Quem se tenha afeiçoado à crise do euro tem pouco com que se preocupar: ela vai ficar por cá por mais uns tempos. Nem as decisões da última cimeira europeia a vão afastar. Por um lado, estão corretos os que culpam os políticos pela crise. Por outro, fogem à compreensão de que os políticos estão a braços com uma contradição gigantesca do mundo real, que brota da lógica do próprio sistema e não pode ser facilmente banida.

O ponto de partida é a constatação de que os Estados da zona euro estão a braços com um endividamento excessivo. Esse é o veredicto transmitido pelos Estados credores e pelos mercados financeiros, de acordo com os seus invariáveis critérios de investimento: segurança e rendimento.

Os Estados têm pedido muitos empréstimos: mas pode-se sempre apreciar a situação por outro ângulo e dizer que os mercados financeiros é que emprestaram de mais. O que permite aliviar a culpa pela presente desgraça de cima dos investidores e apontar o problema subjacente: as dívidas dos Estados são os ativos de bancos, seguradoras e fundos.

A riqueza financeira do mundo consiste em grande medida nas promessas de pagamento dos governos, e é a validade dessas promessas que agora está em causa. Isto significa que os mercados financeiros arrecadaram demasiada dívida pública. Em suma, têm demasiado capital nas mãos – muito mais do que são capazes de transformar em dinheiro que possam gastar.

Opção nuclear

Tais situações são comuns no capitalismo. A indústria também produz regularmente mercadorias que não consegue vender. A solução para este problema continua a ser a mesma: a depreciação dos produtos, o que leva bens e fábricas a serem vendidos ou destruídos.
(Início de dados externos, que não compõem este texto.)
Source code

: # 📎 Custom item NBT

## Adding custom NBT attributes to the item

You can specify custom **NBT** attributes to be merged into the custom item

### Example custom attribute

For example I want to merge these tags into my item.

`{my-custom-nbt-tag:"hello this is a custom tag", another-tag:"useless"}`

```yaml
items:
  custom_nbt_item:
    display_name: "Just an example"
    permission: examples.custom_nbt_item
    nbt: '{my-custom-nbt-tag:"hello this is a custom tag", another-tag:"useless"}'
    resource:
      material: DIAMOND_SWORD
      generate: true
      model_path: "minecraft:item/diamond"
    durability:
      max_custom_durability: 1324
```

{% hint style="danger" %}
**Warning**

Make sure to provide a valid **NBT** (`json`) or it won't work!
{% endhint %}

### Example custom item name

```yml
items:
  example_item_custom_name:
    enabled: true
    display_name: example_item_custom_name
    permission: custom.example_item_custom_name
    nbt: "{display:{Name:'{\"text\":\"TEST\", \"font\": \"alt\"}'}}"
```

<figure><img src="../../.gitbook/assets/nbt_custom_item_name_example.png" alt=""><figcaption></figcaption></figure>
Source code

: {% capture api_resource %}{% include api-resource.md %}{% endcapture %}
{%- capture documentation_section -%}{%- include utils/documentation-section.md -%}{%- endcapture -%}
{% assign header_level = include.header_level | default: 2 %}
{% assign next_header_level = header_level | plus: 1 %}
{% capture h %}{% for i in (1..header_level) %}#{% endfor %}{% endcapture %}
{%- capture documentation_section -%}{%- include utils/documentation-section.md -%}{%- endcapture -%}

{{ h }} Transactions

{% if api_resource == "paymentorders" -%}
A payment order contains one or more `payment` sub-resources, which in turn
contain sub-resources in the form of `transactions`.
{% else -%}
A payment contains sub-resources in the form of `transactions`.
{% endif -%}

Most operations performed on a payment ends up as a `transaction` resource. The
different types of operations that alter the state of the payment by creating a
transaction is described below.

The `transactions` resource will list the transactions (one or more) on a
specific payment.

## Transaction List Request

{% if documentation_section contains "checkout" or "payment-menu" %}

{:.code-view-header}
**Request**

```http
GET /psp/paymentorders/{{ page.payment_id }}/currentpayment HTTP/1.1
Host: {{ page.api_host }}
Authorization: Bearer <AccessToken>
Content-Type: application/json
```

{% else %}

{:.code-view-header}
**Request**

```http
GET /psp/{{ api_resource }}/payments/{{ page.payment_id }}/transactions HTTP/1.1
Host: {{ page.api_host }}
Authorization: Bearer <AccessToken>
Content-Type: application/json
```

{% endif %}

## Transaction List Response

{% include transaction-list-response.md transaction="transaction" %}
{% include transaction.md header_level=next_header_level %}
Porém, na crise atual, é precisamente esse tipo de desvalorização que deve ser evitado. Uma redução de capital financeiro em grande escala atiraria – é um risco – Estados e bancos para o abismo. "Contágio" é o nome da ameaça que paira sobre nós, enquanto os mercados financeiros estiverem assustados.
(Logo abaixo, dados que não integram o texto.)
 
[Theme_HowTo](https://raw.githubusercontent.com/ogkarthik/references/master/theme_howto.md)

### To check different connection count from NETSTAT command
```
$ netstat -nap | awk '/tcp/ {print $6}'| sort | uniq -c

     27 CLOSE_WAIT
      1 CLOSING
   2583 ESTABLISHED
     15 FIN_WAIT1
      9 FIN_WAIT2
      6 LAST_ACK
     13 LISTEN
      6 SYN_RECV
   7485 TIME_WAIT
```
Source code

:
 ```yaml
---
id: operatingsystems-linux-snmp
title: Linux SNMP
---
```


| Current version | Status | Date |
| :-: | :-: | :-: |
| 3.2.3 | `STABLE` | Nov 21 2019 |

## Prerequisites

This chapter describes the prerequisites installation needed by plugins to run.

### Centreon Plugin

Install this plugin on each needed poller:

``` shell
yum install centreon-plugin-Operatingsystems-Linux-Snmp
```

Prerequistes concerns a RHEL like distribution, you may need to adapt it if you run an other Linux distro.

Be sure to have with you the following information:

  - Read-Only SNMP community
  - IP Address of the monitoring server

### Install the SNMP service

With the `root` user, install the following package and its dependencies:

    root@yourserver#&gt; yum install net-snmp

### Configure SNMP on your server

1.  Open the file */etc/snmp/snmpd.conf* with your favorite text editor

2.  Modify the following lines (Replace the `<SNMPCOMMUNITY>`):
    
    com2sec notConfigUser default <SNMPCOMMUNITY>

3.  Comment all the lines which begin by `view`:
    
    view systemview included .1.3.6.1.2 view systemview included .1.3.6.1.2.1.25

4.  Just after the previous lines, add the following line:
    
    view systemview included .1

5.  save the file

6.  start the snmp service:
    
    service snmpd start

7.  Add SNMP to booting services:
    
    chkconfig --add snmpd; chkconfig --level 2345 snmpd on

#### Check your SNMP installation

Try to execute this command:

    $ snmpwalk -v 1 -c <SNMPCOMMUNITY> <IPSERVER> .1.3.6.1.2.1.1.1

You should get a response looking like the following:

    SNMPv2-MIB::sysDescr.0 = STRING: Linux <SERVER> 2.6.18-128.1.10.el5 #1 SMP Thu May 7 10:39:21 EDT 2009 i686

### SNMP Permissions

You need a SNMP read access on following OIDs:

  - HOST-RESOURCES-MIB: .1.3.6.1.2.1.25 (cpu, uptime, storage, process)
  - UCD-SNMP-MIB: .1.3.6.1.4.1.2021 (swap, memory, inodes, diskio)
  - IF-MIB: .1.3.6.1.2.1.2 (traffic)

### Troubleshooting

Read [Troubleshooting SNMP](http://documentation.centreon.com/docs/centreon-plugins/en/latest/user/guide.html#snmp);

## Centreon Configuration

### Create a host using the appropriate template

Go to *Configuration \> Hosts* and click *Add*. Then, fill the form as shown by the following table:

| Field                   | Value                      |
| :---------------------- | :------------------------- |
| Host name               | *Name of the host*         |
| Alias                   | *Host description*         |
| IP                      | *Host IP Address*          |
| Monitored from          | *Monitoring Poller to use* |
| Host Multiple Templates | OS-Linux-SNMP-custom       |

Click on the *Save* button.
Para acalmar os mercados, os políticos avançam em passo acelerado para outra solução. Por um lado, fomentam programas radicais de austeridade, para recuperar os países para esferas de investimento viável e para restaurar a solidez da montanha de dívida nacional acumulada.

Estão a fazer isso para garantir aos credores em dúvida que os seus investimentos estão garantidos – ainda que os fiadores sejam precisamente aqueles cuja qualidade de crédito está a ser posta em dúvida. E assim, com o dinheiro que não têm, os governos pretendem resgatar Estados, apoiar os bancos e comprar a confiança perdida na sua solidez financeira.
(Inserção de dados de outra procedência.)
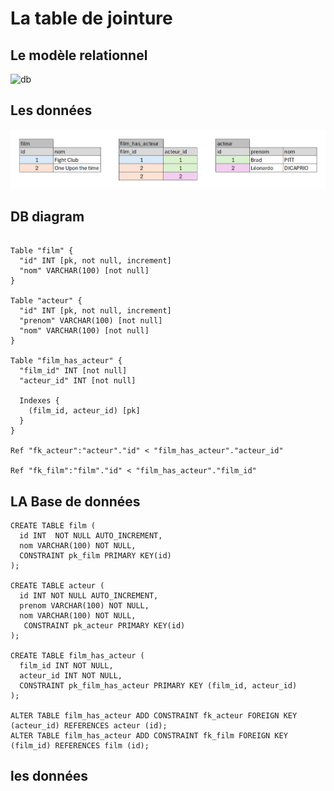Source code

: # La table de jointure

## Le modèle relationnel
![db](../img/13/db.png)

## Les données
![db](../img/13/data.png)

## DB diagram
```

Table "film" {
  "id" INT [pk, not null, increment]
  "nom" VARCHAR(100) [not null]
}

Table "acteur" {
  "id" INT [pk, not null, increment]
  "prenom" VARCHAR(100) [not null]
  "nom" VARCHAR(100) [not null]
}

Table "film_has_acteur" {
  "film_id" INT [not null]
  "acteur_id" INT [not null]

  Indexes {
    (film_id, acteur_id) [pk]
  }
}

Ref "fk_acteur":"acteur"."id" < "film_has_acteur"."acteur_id"

Ref "fk_film":"film"."id" < "film_has_acteur"."film_id"

```

## LA Base de données
```mysql
CREATE TABLE film (
  id INT  NOT NULL AUTO_INCREMENT,
  nom VARCHAR(100) NOT NULL,
  CONSTRAINT pk_film PRIMARY KEY(id)
);

CREATE TABLE acteur (
  id INT NOT NULL AUTO_INCREMENT,
  prenom VARCHAR(100) NOT NULL,
  nom VARCHAR(100) NOT NULL,
   CONSTRAINT pk_acteur PRIMARY KEY(id)
);

CREATE TABLE film_has_acteur (
  film_id INT NOT NULL,
  acteur_id INT NOT NULL,
  CONSTRAINT pk_film_has_acteur PRIMARY KEY (film_id, acteur_id)
);

ALTER TABLE film_has_acteur ADD CONSTRAINT fk_acteur FOREIGN KEY (acteur_id) REFERENCES acteur (id);
ALTER TABLE film_has_acteur ADD CONSTRAINT fk_film FOREIGN KEY (film_id) REFERENCES film (id);
```
## les données
```mysql

```

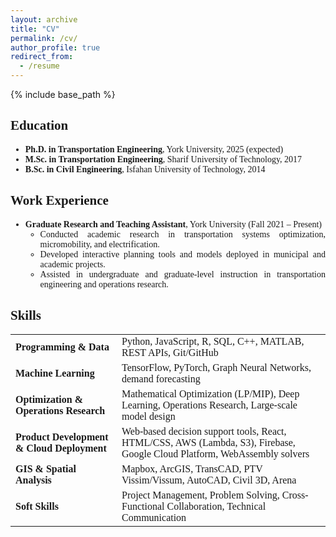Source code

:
 ```yaml
---
layout: archive
title: "CV"
permalink: /cv/
author_profile: true
redirect_from:
  - /resume
---
```


{% include base_path %}

<div style="font-size: 14px; font-family: 'Georgia', serif; text-align: justify;">

<h2>Education</h2>
<ul>
  <li><strong>Ph.D. in Transportation Engineering</strong>, York University, 2025 (expected)</li>
  <li><strong>M.Sc. in Transportation Engineering</strong>, Sharif University of Technology, 2017</li>
  <li><strong>B.Sc. in Civil Engineering</strong>, Isfahan University of Technology, 2014</li>
</ul>

<h2>Work Experience</h2>
<ul>
  <li><strong>Graduate Research and Teaching Assistant</strong>, York University (Fall 2021 – Present)
    <ul>
      <li>Conducted academic research in transportation systems optimization, micromobility, and electrification.</li>
      <li>Developed interactive planning tools and models deployed in municipal and academic projects.</li>
      <li>Assisted in undergraduate and graduate-level instruction in transportation engineering and operations research.</li>
    </ul>
  </li>
</ul>

<h2>Skills</h2>
<table style="width: 100%; border-collapse: collapse;">
  <tr>
    <td><strong>Programming & Data</strong></td>
    <td>Python, JavaScript, R, SQL, C++, MATLAB, REST APIs, Git/GitHub</td>
  </tr>
  <tr>
    <td><strong>Machine Learning</strong></td>
    <td>TensorFlow, PyTorch, Graph Neural Networks, demand forecasting</td>
  </tr>
  <tr>
    <td><strong>Optimization & Operations Research</strong></td>
    <td>Mathematical Optimization (LP/MIP), Deep Learning, Operations Research, Large-scale model design</td>
  </tr>
  <tr>
    <td><strong>Product Development & Cloud Deployment</strong></td>
    <td>Web-based decision support tools, React, HTML/CSS, AWS (Lambda, S3), Firebase, Google Cloud Platform, WebAssembly solvers</td>
  </tr>
  <tr>
    <td><strong>GIS & Spatial Analysis</strong></td>
    <td>Mapbox, ArcGIS, TransCAD, PTV Vissim/Vissum, AutoCAD, Civil 3D, Arena</td>
  </tr>
  <tr>
    <td><strong>Soft Skills</strong></td>
    <td>Project Management, Problem Solving, Cross-Functional Collaboration, Technical Communication</td>
  </tr>
</table>

</div>
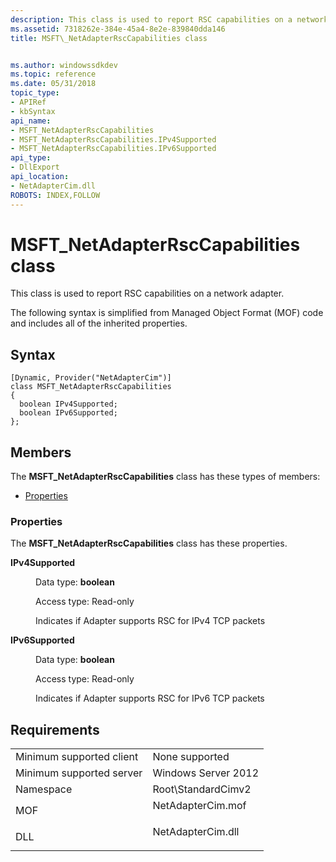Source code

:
 ```yaml
---
description: This class is used to report RSC capabilities on a network adapter.
ms.assetid: 7318262e-384e-45a4-8e2e-839840dda146
title: MSFT\_NetAdapterRscCapabilities class


ms.author: windowssdkdev
ms.topic: reference
ms.date: 05/31/2018
topic_type: 
- APIRef
- kbSyntax
api_name: 
- MSFT_NetAdapterRscCapabilities
- MSFT_NetAdapterRscCapabilities.IPv4Supported
- MSFT_NetAdapterRscCapabilities.IPv6Supported
api_type: 
- DllExport
api_location: 
- NetAdapterCim.dll
ROBOTS: INDEX,FOLLOW
---
```


# MSFT\_NetAdapterRscCapabilities class

This class is used to report RSC capabilities on a network adapter.

The following syntax is simplified from Managed Object Format (MOF) code and includes all of the inherited properties.

## Syntax

``` syntax
[Dynamic, Provider("NetAdapterCim")]
class MSFT_NetAdapterRscCapabilities
{
  boolean IPv4Supported;
  boolean IPv6Supported;
};
```

## Members

The **MSFT\_NetAdapterRscCapabilities** class has these types of members:

-   [Properties](#properties)

### Properties

The **MSFT\_NetAdapterRscCapabilities** class has these properties.

<dl> <dt>

**IPv4Supported**
</dt> <dd> <dl> <dt>

Data type: **boolean**
</dt> <dt>

Access type: Read-only
</dt> </dl>

Indicates if Adapter supports RSC for IPv4 TCP packets

</dd> <dt>

**IPv6Supported**
</dt> <dd> <dl> <dt>

Data type: **boolean**
</dt> <dt>

Access type: Read-only
</dt> </dl>

Indicates if Adapter supports RSC for IPv6 TCP packets

</dd> </dl>

## Requirements



|                                     |                                                                                              |
|-------------------------------------|----------------------------------------------------------------------------------------------|
| Minimum supported client<br/> | None supported<br/>                                                                    |
| Minimum supported server<br/> | Windows Server 2012<br/>                                                               |
| Namespace<br/>                | Root\\StandardCimv2<br/>                                                               |
| MOF<br/>                      | <dl> <dt>NetAdapterCim.mof</dt> </dl> |
| DLL<br/>                      | <dl> <dt>NetAdapterCim.dll</dt> </dl> |



 

 




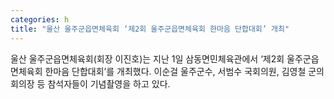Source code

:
 ```yaml
---
categories: h
title: "울산 울주군읍면체육회 ‘제2회 울주군읍면체육회 한마음 단합대회’ 개최"
---
```

울산 울주군읍면체육회(회장 이진호)는 지난 1일 삼동면민체육관에서 ‘제2회 울주군읍면체육회 한마음 단합대회’를 개최했다. 이순걸 울주군수, 서범수 국회의원, 김영철 군의회의장 등 참석자들이 기념촬영을 하고 있다.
Esta contradição há meses que dura. A crise de confiança está a transformar-se num círculo vicioso que talvez só pudesse ser quebrado a curto prazo se o Banco Central Europeu avançasse como fiador. Porque só o BCE pode, em teoria, reunir montantes ilimitados. A recusa da Alemanha, em particular, em atribuir ao BCE essa função resulta da esperança de que a crise ainda possa ser controlada sem recurso a uma tal "opção nuclear".

Zona euro não está fora de perigo

E assim, cortes de despesa, perdão da dívida à Grécia, aumento das reservas de capital dos bancos e um maior FEEF são intervenções que se supõe instilar confiança na capacidade de crédito da Europa. Se isso vai resultar, é duvidoso. É provável que cada uma dessas medidas aumente ainda a desconfiança.

Porque, com o corte da dívida, os políticos evidenciam estar a rever a sua posição anterior de que os programas radicais de austeridade estariam mesmo a funcionar. A recapitalização dos bancos contradiz a garantia anterior de que o sistema bancário tinha robustez suficiente. Ao autorizar o FEEF a apoiar os bancos, estão a abandonar a afirmação de que a tal recapitalização seria suficiente para os proteger contra a crise.

Ao aumentar o FEEF, estão a demolir o seu veredicto de que a crise era apenas um problema de alguns pequenos Estados que não souberam manter a tesouraria em ordem. Alavancando o FEEF para montantes cada vez maiores, na casa dos milhares de milhões, estão a refutar a sua tese de que a zona euro está fora de perigo.

E com a disputa em curso sobre o preço do resgate do euro, com as preocupações em relação às obrigações europeias (eurobonds) e a obstrução a qualquer envolvimento mais amplo do BCE, com severas restrições de medidas de emergência – em suma, com as constantemente salientadas condições de combate à bancarrota, contradizem a sua própria afirmação de estar a fazer o máximo possível para salvar o euro.